• _Your instructions_
In the data below, find the line that contains "facilities that are within a single-family home are permitted" and the line that contains "Congregate living facilities with 16 or fewer persons.". Copy both, plus every line between them, exactly.

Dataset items

-*-

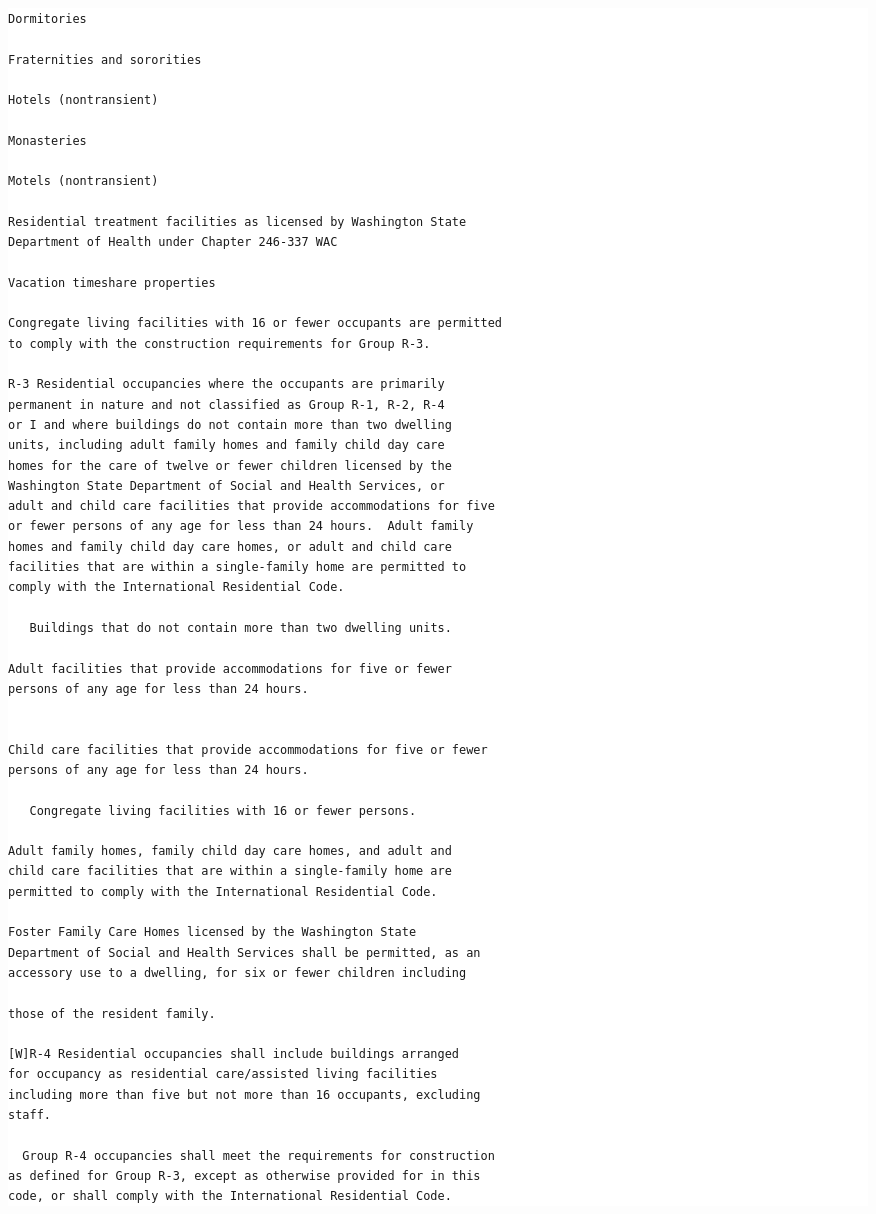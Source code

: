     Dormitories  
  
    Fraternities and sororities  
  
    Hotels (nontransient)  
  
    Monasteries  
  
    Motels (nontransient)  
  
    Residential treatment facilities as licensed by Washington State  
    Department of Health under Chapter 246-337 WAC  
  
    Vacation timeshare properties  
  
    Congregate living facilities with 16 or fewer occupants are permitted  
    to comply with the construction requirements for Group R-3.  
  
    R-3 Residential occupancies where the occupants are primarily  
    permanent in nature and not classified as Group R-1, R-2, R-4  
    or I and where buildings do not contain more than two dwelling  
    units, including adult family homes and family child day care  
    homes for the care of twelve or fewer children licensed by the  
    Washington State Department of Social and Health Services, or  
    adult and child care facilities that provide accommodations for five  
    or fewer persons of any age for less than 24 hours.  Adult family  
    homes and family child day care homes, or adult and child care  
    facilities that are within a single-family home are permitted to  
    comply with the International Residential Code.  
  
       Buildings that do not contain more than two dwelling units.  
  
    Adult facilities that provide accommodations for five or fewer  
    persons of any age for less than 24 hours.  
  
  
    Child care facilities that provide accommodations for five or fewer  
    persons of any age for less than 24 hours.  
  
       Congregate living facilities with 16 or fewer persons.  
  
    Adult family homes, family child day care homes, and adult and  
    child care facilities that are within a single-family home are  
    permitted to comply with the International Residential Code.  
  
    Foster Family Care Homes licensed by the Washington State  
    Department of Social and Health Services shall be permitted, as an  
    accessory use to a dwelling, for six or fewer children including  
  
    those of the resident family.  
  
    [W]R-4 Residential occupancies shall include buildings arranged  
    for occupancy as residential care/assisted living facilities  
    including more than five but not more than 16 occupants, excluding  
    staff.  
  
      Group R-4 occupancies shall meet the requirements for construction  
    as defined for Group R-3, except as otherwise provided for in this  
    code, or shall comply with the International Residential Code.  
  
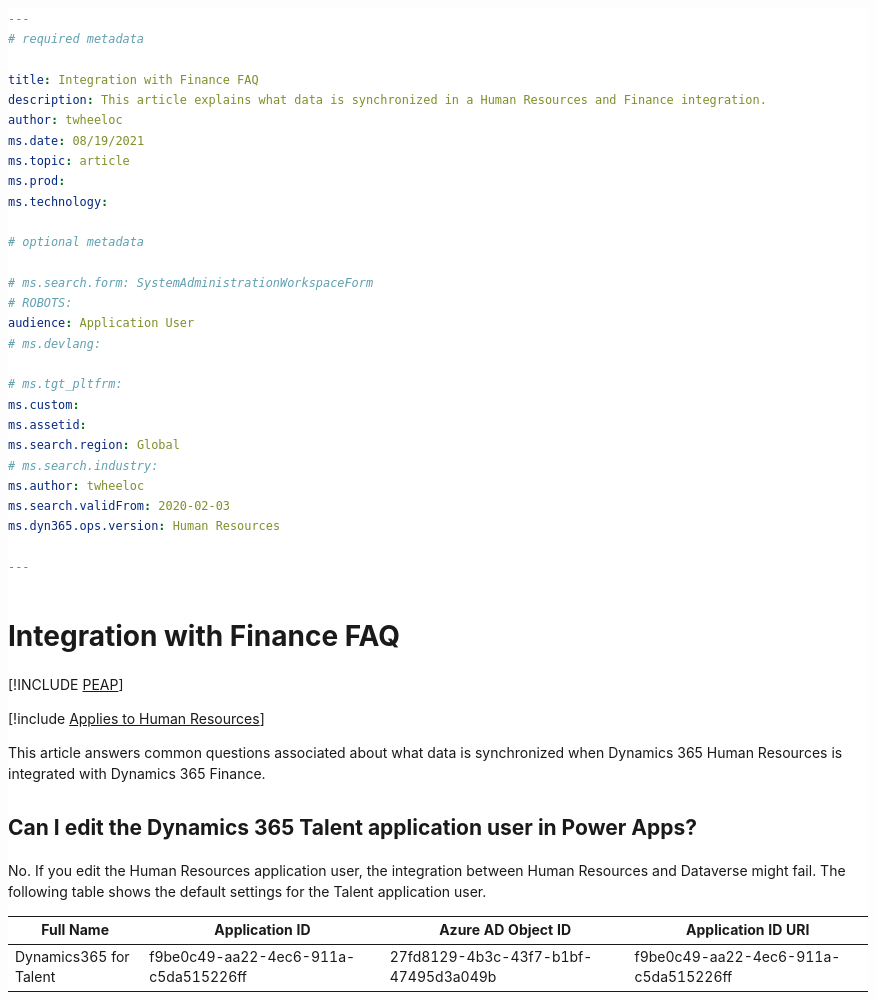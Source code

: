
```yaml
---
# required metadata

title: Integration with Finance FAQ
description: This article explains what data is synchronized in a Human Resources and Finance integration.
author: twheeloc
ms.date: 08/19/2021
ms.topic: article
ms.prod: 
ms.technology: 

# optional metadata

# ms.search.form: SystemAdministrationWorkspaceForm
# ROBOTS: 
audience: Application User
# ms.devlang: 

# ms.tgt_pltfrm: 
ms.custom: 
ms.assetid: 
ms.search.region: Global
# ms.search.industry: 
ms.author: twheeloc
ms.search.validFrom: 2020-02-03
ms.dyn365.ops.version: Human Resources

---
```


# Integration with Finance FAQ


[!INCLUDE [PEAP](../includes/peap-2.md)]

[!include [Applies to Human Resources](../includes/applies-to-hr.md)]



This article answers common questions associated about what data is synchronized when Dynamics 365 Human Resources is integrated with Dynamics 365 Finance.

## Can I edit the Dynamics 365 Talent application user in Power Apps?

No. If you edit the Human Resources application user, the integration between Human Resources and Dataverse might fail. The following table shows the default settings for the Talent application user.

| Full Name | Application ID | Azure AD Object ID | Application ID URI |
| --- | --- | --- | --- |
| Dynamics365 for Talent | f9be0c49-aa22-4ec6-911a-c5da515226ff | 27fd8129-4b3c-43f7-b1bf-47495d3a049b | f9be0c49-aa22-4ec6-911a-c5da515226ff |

-*-

• _Written answer_
    facilities that are within a single-family home are permitted to  
    comply with the International Residential Code.  
  
       Buildings that do not contain more than two dwelling units.  
  
    Adult facilities that provide accommodations for five or fewer  
    persons of any age for less than 24 hours.  
  
  
    Child care facilities that provide accommodations for five or fewer  
    persons of any age for less than 24 hours.  
  
       Congregate living facilities with 16 or fewer persons.  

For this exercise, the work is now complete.